TEW, BERRY H. , Geological Survey of Alabama, Tuscaloosa, AL

In the eastern Gulf Coastal Plain area of Alabama and Mississippi, the Arcola Limestone Member (Upper Cretaceous-Campanian Stage) of the Mooreville Chalk consists of indurated limestone that is rhythmically interbedded with chalky marl. The limestone beds are calcisphere wackestones and packstones that contain very little terrigenous clastic detritus, whereas the chalky marls are foraminiferal and nannofossil wackestones in which clastics are more abundant. Both the limestone and marl units are characterized by their overall fine-grained nature.

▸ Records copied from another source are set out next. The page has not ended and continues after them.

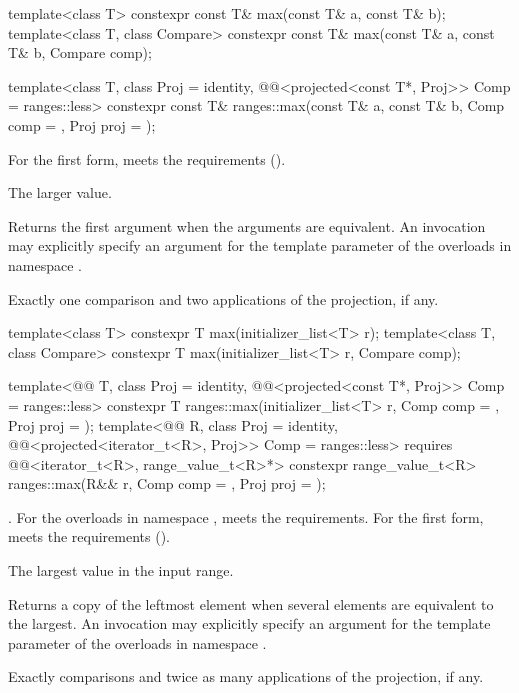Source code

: %
\begin{itemdecl}
template<class T>
  constexpr const T& max(const T& a, const T& b);
template<class T, class Compare>
  constexpr const T& max(const T& a, const T& b, Compare comp);

template<class T, class Proj = identity,
         @@<projected<const T*, Proj>> Comp = ranges::less>
  constexpr const T& ranges::max(const T& a, const T& b, Comp comp = {}, Proj proj = {});
\end{itemdecl}

\begin{itemdescr}
\pnum
\expects
For the first form,  meets the
 requirements ().

\pnum
\returns
The larger value.

\pnum
\remarks
Returns the first argument when the arguments are equivalent.
An invocation may explicitly specify
an argument for the template parameter 
of the overloads in namespace .

\pnum
\complexity
Exactly one comparison and two applications of the projection, if any.
\end{itemdescr}

%
\begin{itemdecl}
template<class T>
  constexpr T max(initializer_list<T> r);
template<class T, class Compare>
  constexpr T max(initializer_list<T> r, Compare comp);

template<@@ T, class Proj = identity,
         @@<projected<const T*, Proj>> Comp = ranges::less>
  constexpr T ranges::max(initializer_list<T> r, Comp comp = {}, Proj proj = {});
template<@@ R, class Proj = identity,
         @@<projected<iterator_t<R>, Proj>> Comp = ranges::less>
  requires @@<iterator_t<R>, range_value_t<R>*>
  constexpr range_value_t<R>
    ranges::max(R&& r, Comp comp = {}, Proj proj = {});
\end{itemdecl}

\begin{itemdescr}
\pnum
\expects
{}.
For the overloads in namespace ,
 meets the  requirements.
For the first form,  meets the 
requirements ().

\pnum
\returns
The largest value in the input range.

\pnum
\remarks
Returns a copy of the leftmost element
when several elements are equivalent to the largest.
An invocation may explicitly specify
an argument for the template parameter 
of the overloads in namespace .

\pnum
\complexity
Exactly  comparisons
and twice as many applications of the projection, if any.
\end{itemdescr}


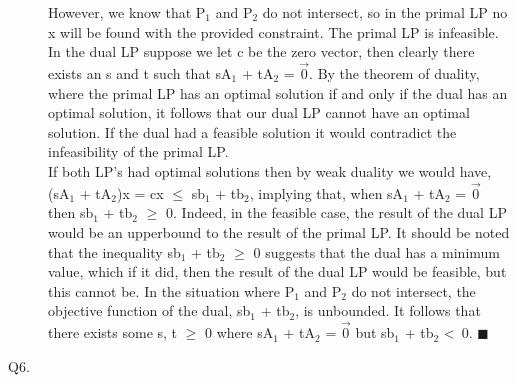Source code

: \documentclass[10pt]{csc_assignment}
\begin{document}
\begin{description}
However, we know that P$_{1}$ and P$_{2}$ do not intersect, so in the primal LP no
x will be found with the provided constraint. The primal LP is infeasible. In the dual LP suppose we let c be the zero vector, then clearly there exists an s and t such that sA$_{1}$ + tA$_{2}$ = $\vec{0}$. By the theorem of duality, where the primal LP has an optimal solution if and only if the dual has an optimal solution, it follows that our dual LP cannot have an optimal solution. If the dual had a feasible solution it would contradict the infeasibility of the primal LP.\\

If both LP's had optimal solutions then by weak duality we would have,  
(sA$_{1}$ + tA$_{2}$)x = cx $\leqslant$ sb$_{1}$ + tb$_{2}$, implying that, when sA$_{1}$ + tA$_{2}$ = $\vec{0}$ then sb$_{1}$ + tb$_{2}$ $\geqslant$ 0. Indeed, in the feasible case, the result of the dual LP would be an upperbound to the result of the primal LP. It should be noted that the inequality sb$_{1}$ + tb$_{2}$ $\geqslant$ 0 suggests that the dual has a minimum value, which if it did, then the result of the dual LP would be feasible, but this cannot be. In the situation where P$_{1}$ and P$_{2}$ do not intersect, the objective function of the dual, sb$_{1}$ + tb$_{2}$, is unbounded. It follows that there exists some s, t $\geqslant$ 0  where sA$_{1}$ + tA$_{2}$ = $\vec{0}$ but sb$_{1}$ + tb$_{2}$ \textless ~0. $\blacksquare$


\newpage
\item[Q6.]






\end{description}
\end{document}

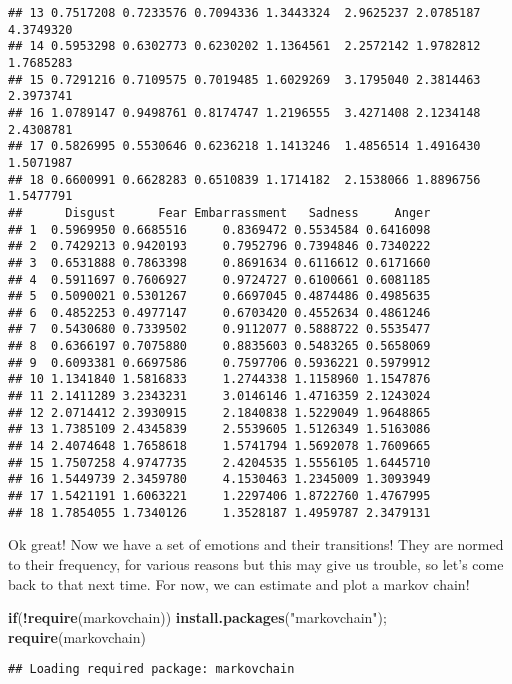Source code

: \documentclass[
]{article}
\newenvironment{Shaded}{\begin{snugshade}}{\end{snugshade}}
\newcommand{\ControlFlowTok}[1]{\textcolor[rgb]{0.13,0.29,0.53}{\textbf{#1}}}
\newcommand{\KeywordTok}[1]{\textcolor[rgb]{0.13,0.29,0.53}{\textbf{#1}}}
\newcommand{\NormalTok}[1]{#1}
\newcommand{\OperatorTok}[1]{\textcolor[rgb]{0.81,0.36,0.00}{\textbf{#1}}}
\newcommand{\StringTok}[1]{\textcolor[rgb]{0.31,0.60,0.02}{#1}}
\begin{document}
\begin{verbatim}
## 13 0.7517208 0.7233576 0.7094336 1.3443324  2.9625237 2.0785187 4.3749320
## 14 0.5953298 0.6302773 0.6230202 1.1364561  2.2572142 1.9782812 1.7685283
## 15 0.7291216 0.7109575 0.7019485 1.6029269  3.1795040 2.3814463 2.3973741
## 16 1.0789147 0.9498761 0.8174747 1.2196555  3.4271408 2.1234148 2.4308781
## 17 0.5826995 0.5530646 0.6236218 1.1413246  1.4856514 1.4916430 1.5071987
## 18 0.6600991 0.6628283 0.6510839 1.1714182  2.1538066 1.8896756 1.5477791
##      Disgust      Fear Embarrassment   Sadness     Anger
## 1  0.5969950 0.6685516     0.8369472 0.5534584 0.6416098
## 2  0.7429213 0.9420193     0.7952796 0.7394846 0.7340222
## 3  0.6531888 0.7863398     0.8691634 0.6116612 0.6171660
## 4  0.5911697 0.7606927     0.9724727 0.6100661 0.6081185
## 5  0.5090021 0.5301267     0.6697045 0.4874486 0.4985635
## 6  0.4852253 0.4977147     0.6703420 0.4552634 0.4861246
## 7  0.5430680 0.7339502     0.9112077 0.5888722 0.5535477
## 8  0.6366197 0.7075880     0.8835603 0.5483265 0.5658069
## 9  0.6093381 0.6697586     0.7597706 0.5936221 0.5979912
## 10 1.1341840 1.5816833     1.2744338 1.1158960 1.1547876
## 11 2.1411289 3.2343231     3.0146146 1.4716359 2.1243024
## 12 2.0714412 2.3930915     2.1840838 1.5229049 1.9648865
## 13 1.7385109 2.4345839     2.5539605 1.5126349 1.5163086
## 14 2.4074648 1.7658618     1.5741794 1.5692078 1.7609665
## 15 1.7507258 4.9747735     2.4204535 1.5556105 1.6445710
## 16 1.5449739 2.3459780     4.1530463 1.2345009 1.3093949
## 17 1.5421191 1.6063221     1.2297406 1.8722760 1.4767995
## 18 1.7854055 1.7340126     1.3528187 1.4959787 2.3479131
\end{verbatim}

Ok great! Now we have a set of emotions and their transitions! They are
normed to their frequency, for various reasons but this may give us
trouble, so let's come back to that next time. For now, we can estimate
and plot a markov chain!

\begin{Shaded}
\begin{Highlighting}[]
\ControlFlowTok{if}\NormalTok{(}\OperatorTok{!}\KeywordTok{require}\NormalTok{(markovchain)) }\KeywordTok{install.packages}\NormalTok{(}\StringTok{"markovchain"}\NormalTok{); }\KeywordTok{require}\NormalTok{(markovchain)}
\end{Highlighting}
\end{Shaded}

\begin{verbatim}
## Loading required package: markovchain
\end{verbatim}
\end{document}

Previous studies have interpreted the limestone beds of the Arcola to represent accumulations of calcispheres produced by attached, benthonic algae similar to modern calcareous dasycladaceans. An alternative interpretation for the depositional setting of the Arcola invokes a pelagic origin for the Arcola limestone beds. In both models, the marl units are interpreted as hemipelagic deposits.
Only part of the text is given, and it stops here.